==== Source data
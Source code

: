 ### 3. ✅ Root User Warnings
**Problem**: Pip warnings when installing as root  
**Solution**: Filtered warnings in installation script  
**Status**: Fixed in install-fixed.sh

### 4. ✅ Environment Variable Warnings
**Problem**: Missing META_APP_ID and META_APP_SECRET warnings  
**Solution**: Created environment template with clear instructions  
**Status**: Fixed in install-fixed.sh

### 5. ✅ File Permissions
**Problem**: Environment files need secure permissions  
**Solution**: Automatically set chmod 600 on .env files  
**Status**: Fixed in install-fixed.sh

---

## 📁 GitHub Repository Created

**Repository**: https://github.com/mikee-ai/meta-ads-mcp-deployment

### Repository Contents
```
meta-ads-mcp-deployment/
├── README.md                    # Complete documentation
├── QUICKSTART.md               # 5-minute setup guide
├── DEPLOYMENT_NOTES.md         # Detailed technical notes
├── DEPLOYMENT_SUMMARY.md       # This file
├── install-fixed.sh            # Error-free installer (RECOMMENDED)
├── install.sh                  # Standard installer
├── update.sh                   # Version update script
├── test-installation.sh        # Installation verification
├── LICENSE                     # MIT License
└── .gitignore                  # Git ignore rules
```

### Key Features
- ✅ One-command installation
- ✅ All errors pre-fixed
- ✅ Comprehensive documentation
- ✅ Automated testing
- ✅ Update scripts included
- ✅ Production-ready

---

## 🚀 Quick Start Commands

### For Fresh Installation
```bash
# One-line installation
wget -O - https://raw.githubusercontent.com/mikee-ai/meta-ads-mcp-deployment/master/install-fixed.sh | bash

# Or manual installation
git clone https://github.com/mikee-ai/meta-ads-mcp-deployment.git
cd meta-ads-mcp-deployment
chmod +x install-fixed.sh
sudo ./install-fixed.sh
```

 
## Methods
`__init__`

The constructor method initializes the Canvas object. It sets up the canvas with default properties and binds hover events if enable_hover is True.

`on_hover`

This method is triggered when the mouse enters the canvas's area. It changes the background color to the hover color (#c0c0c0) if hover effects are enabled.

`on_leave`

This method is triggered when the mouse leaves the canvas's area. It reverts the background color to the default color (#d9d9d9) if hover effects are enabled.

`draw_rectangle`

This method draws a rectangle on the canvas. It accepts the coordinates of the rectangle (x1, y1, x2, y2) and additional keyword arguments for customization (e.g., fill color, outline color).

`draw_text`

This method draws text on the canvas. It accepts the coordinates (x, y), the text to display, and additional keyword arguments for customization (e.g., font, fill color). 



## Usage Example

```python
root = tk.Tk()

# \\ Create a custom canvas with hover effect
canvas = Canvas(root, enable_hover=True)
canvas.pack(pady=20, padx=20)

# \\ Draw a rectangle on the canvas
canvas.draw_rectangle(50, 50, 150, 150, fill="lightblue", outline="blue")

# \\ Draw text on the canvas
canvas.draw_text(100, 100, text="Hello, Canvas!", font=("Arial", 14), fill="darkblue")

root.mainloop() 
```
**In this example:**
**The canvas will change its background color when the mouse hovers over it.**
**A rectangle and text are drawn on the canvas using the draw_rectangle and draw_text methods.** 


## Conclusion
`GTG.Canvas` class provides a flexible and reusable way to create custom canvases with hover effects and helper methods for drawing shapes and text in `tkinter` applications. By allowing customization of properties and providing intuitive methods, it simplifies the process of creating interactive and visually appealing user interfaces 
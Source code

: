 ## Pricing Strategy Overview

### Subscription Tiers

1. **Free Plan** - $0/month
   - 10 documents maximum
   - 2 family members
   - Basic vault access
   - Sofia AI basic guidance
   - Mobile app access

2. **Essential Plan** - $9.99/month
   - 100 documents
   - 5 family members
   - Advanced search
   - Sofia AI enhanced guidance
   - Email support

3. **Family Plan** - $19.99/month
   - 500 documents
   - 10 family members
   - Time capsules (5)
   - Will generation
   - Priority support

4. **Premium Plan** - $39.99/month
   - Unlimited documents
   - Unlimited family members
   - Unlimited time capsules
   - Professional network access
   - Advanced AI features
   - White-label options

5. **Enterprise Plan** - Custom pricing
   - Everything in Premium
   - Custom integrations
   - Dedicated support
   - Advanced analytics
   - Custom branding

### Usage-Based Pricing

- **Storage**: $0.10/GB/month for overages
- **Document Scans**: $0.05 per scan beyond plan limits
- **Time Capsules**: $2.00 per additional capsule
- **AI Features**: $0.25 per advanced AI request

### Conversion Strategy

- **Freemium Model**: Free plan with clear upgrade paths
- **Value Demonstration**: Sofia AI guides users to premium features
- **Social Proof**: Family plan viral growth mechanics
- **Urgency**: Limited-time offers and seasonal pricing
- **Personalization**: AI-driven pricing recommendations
========
Task to carry out:
Wherever a line in the records contains the word "members", copy that line.

Written response:
   - 2 family members
   - 5 family members
   - 10 family members
   - Unlimited family members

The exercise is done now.